Confused with implicit pointer dereference when assigning a pointer to interface in Go

Question

I am new to Go, and I am studying its interface feature.

Here is the code:

package main

import (
        "fmt"
        "reflect"
)

type Integer int

func (a Integer) Less(b Integer) bool {
        return a < b
}

func (a *Integer) Add(b Integer) {
        *a += b
}

type LessAdder interface {
        Less(b Integer) bool
        Add(b Integer)
}

var a Integer = 1

var b LessAdder = &a

func main() {
        fmt.Println(reflect.TypeOf(b))
        fmt.Println(b.Less(2))
        b.Add(a)
        fmt.Println(a)

}

And it will output the the following:

*main.Integer
true
2

Well, this works pretty well.

The Point is: How var b LessAdder = &a works. Does the pointer auto-dereference happens right here, or when b invokes member method?

The output *main.Integer tells us that b is a pointer to type Integer, hence it is the second case.

Then the tricky thing comes: when I add fmt.Pringln(*b) to the code, the compiler comes with an error:

 demo/demo1
./demo1.go:31: invalid indirect of b (type LessAdder)

And it confuses me. Since b is a pointer type to Integer, then dereferencing it should work. But why not?

Answer 1

Your last sentence:

"Since b is a pointer type to Integer, then dereferencing it should work."

Stop right there. b is not a variable of pointer type and therefore you can't dereference it.

It is a variable of interface type which is schematically a pair of a value and a type (value,type), holding &a as the value and *Integer as the type (blog article The Laws of Reflection, section The representation of an interface).

This is a declaration of a variable of pointer type, *Integer:

var ip *Integer

And this is one of an interface type:

var intf LessAdder

When you do this:

var b LessAdder = &a

What happens is that an interface value (of type LessAdder) is created automatically/implicitly which will hold the value &a (and the type *Integer). This is a valid operation because the type of &a (which is *Integer) implements the interface LessAdder: the method set of *Integer is a superset of the interface LessAdder (in this case they are equal, the method set of an interface type is its interface).

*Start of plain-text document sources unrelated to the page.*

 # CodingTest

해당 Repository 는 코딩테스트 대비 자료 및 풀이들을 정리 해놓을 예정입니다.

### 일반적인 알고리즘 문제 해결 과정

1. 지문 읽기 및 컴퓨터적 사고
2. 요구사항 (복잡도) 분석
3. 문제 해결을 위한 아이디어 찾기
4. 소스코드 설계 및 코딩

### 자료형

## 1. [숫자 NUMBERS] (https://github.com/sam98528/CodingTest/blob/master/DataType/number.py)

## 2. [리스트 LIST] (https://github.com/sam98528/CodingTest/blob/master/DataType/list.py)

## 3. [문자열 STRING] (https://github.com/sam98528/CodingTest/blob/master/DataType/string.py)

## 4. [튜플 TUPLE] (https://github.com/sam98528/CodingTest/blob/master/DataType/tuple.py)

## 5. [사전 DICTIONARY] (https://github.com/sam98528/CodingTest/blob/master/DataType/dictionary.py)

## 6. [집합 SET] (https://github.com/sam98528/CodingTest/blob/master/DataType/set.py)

Now when you call b.Less(2), since Less() has a value receiver, the pointer will be dereferenced and a copy of the pointed value will be made and used/passed as the value receiver of the method Less().

fmt.Println(reflect.TypeOf(b)) doesn't lie, but it will print the dynamic type of b. The dynamic type of b is indeed *Integer, but the static type of b is LessAdder and the static type is what determines what you can do with a value and what operators or methods are allowed on it.

Answer 2

LessAdder is declared as an interface with the methods Less and Add. Since Add is declared with a receiver of *Integer, a *Integer can be a LessAdder; an Integer can't. When you do var b LessAdder = &a, it's the pointer to a that's stored in the interface b.

The automatic indirection occurs at the call to b.Less(2), because both methods on *Integer and methods on Integer contribute to the method set of *Integer.

You can't use *b because although b contains a *Integer, statically its type is LessAdder, not *Integer. Leaving aside the representation of interfaces, LessAdder isn't a pointer type, and *b, if it was allowed, would have no expressible type at all.

You can use a type assertion to access b as an Integer * again; b.(*Integer) is an expression of type *Integer, and *b.(*Integer) is an Integer. Both of these will run-time panic if the value in b is not a *Integer after all.